Recorded information:
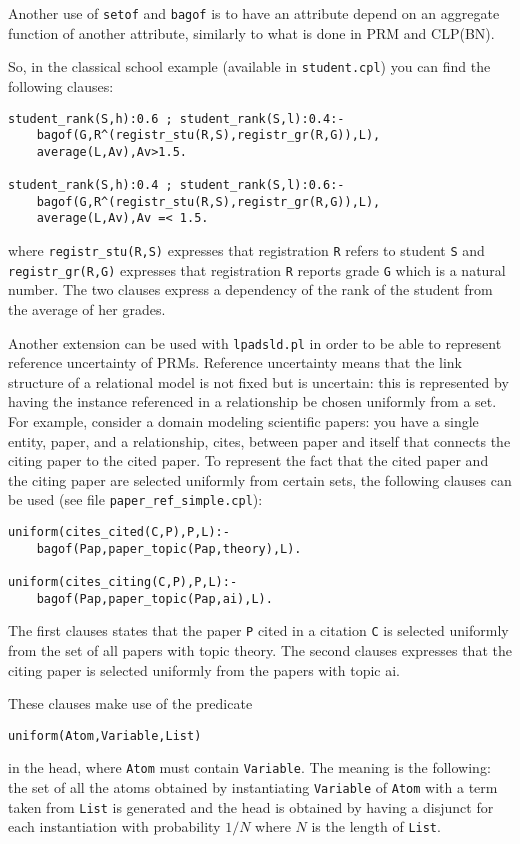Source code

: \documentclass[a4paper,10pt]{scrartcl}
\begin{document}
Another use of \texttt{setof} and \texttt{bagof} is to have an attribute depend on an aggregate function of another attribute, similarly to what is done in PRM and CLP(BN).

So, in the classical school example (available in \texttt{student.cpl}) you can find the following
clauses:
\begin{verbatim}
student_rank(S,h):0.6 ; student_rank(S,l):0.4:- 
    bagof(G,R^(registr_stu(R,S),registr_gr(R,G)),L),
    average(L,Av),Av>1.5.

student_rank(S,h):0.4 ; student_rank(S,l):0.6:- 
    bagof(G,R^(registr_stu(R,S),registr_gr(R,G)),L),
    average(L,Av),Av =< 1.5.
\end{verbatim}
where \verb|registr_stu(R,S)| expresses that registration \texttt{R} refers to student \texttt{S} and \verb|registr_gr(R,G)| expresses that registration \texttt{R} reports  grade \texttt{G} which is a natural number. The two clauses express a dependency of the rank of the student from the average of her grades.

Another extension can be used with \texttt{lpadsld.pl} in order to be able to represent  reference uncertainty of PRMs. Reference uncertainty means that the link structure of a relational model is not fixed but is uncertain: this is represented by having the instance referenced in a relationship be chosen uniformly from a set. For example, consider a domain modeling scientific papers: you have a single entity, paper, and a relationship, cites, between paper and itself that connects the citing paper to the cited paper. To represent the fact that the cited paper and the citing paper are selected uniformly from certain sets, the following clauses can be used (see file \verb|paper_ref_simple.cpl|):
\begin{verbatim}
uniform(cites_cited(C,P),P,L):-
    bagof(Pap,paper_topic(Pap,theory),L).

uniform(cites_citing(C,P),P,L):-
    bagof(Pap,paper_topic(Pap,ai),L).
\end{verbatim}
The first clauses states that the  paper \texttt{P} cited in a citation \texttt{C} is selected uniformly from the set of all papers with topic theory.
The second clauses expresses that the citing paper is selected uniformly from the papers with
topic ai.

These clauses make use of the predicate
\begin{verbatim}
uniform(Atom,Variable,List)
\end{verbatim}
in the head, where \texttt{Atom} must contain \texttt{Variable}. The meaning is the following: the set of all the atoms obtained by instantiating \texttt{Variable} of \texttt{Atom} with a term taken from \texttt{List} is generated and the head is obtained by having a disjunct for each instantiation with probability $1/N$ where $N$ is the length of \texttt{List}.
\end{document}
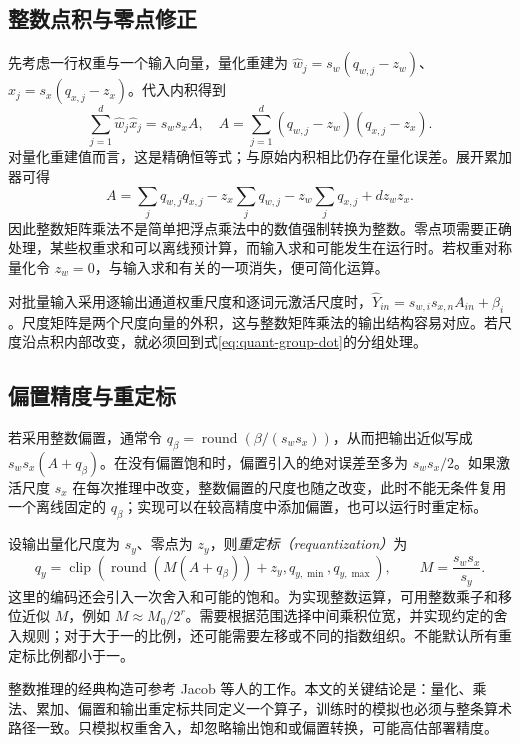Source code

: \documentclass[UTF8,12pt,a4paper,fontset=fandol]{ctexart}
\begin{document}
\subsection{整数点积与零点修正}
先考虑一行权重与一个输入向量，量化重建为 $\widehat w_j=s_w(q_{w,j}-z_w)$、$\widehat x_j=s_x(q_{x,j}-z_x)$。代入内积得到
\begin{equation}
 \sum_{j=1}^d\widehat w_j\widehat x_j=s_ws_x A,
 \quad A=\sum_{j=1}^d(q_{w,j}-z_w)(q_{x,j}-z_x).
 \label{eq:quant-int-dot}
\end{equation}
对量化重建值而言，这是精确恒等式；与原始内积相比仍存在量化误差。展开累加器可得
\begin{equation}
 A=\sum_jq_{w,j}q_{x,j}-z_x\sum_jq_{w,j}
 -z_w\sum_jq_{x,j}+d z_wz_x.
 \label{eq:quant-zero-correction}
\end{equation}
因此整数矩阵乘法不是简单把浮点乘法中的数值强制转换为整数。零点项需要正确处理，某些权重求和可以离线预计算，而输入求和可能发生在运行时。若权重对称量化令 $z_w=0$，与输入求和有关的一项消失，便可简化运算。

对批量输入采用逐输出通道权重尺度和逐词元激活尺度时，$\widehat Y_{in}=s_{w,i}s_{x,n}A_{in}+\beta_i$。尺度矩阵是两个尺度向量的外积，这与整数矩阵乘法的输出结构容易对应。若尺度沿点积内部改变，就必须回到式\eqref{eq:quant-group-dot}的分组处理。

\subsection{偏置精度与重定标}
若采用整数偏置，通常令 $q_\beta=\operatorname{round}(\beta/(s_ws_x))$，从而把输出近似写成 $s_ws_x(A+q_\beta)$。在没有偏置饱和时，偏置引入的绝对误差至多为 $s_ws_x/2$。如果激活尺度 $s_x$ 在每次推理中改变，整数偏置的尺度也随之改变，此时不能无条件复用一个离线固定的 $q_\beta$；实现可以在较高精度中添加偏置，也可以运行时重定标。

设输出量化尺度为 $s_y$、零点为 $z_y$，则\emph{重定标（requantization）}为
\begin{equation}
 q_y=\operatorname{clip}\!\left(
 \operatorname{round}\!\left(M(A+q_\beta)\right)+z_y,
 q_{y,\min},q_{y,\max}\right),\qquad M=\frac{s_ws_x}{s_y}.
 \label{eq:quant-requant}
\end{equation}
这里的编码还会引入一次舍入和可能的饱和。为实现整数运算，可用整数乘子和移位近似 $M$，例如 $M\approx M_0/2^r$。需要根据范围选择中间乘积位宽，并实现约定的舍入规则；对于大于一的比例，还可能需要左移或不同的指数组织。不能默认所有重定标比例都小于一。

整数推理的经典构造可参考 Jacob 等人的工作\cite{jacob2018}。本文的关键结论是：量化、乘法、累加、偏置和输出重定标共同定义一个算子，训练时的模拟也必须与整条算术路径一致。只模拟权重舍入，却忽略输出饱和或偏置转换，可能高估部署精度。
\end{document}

--

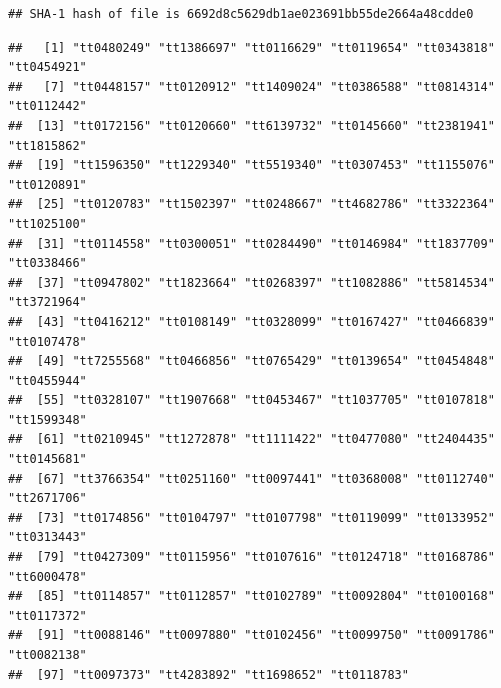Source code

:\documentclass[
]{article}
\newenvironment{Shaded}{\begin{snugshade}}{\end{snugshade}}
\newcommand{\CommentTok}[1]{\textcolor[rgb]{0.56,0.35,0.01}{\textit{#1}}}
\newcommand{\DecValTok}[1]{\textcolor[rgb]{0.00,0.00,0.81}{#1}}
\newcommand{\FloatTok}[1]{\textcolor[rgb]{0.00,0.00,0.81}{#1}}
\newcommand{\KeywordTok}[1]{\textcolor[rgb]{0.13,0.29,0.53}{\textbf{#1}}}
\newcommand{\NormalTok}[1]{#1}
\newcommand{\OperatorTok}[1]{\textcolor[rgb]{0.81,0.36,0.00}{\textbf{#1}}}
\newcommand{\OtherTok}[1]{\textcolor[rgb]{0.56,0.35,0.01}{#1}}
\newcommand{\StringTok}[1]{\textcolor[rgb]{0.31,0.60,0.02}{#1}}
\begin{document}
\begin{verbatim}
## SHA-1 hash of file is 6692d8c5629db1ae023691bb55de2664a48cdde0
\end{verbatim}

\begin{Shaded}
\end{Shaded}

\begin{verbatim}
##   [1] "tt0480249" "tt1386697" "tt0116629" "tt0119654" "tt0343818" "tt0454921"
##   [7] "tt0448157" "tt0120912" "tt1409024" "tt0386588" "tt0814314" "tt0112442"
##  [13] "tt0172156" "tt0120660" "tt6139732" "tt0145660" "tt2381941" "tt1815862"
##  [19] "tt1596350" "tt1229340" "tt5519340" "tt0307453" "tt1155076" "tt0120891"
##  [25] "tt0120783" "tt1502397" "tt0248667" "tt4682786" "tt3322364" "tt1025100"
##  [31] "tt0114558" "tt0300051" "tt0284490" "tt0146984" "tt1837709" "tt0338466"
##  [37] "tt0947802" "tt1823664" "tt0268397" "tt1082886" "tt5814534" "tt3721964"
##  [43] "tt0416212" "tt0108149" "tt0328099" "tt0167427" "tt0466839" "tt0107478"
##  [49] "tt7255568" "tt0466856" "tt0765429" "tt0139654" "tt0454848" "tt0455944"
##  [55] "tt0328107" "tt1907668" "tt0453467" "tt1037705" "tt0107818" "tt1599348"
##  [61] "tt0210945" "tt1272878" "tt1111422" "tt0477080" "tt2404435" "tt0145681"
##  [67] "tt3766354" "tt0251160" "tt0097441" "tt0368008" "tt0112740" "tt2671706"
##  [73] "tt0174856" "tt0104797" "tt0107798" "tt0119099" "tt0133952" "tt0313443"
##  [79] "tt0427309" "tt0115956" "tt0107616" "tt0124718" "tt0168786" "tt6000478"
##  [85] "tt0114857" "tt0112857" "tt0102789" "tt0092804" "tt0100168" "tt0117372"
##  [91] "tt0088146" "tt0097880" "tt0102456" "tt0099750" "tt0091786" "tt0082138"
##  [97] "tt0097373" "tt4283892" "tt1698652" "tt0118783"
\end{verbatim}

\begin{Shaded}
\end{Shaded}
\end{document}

What needs to be done: Working through the entries above, copy every line in which "have" is found.

Expected answer:
Another use of \texttt{setof} and \texttt{bagof} is to have an attribute depend on an aggregate function of another attribute, similarly to what is done in PRM and CLP(BN).
Another extension can be used with \texttt{lpadsld.pl} in order to be able to represent  reference uncertainty of PRMs. Reference uncertainty means that the link structure of a relational model is not fixed but is uncertain: this is represented by having the instance referenced in a relationship be chosen uniformly from a set. For example, consider a domain modeling scientific papers: you have a single entity, paper, and a relationship, cites, between paper and itself that connects the citing paper to the cited paper. To represent the fact that the cited paper and the citing paper are selected uniformly from certain sets, the following clauses can be used (see file \verb|paper_ref_simple.cpl|):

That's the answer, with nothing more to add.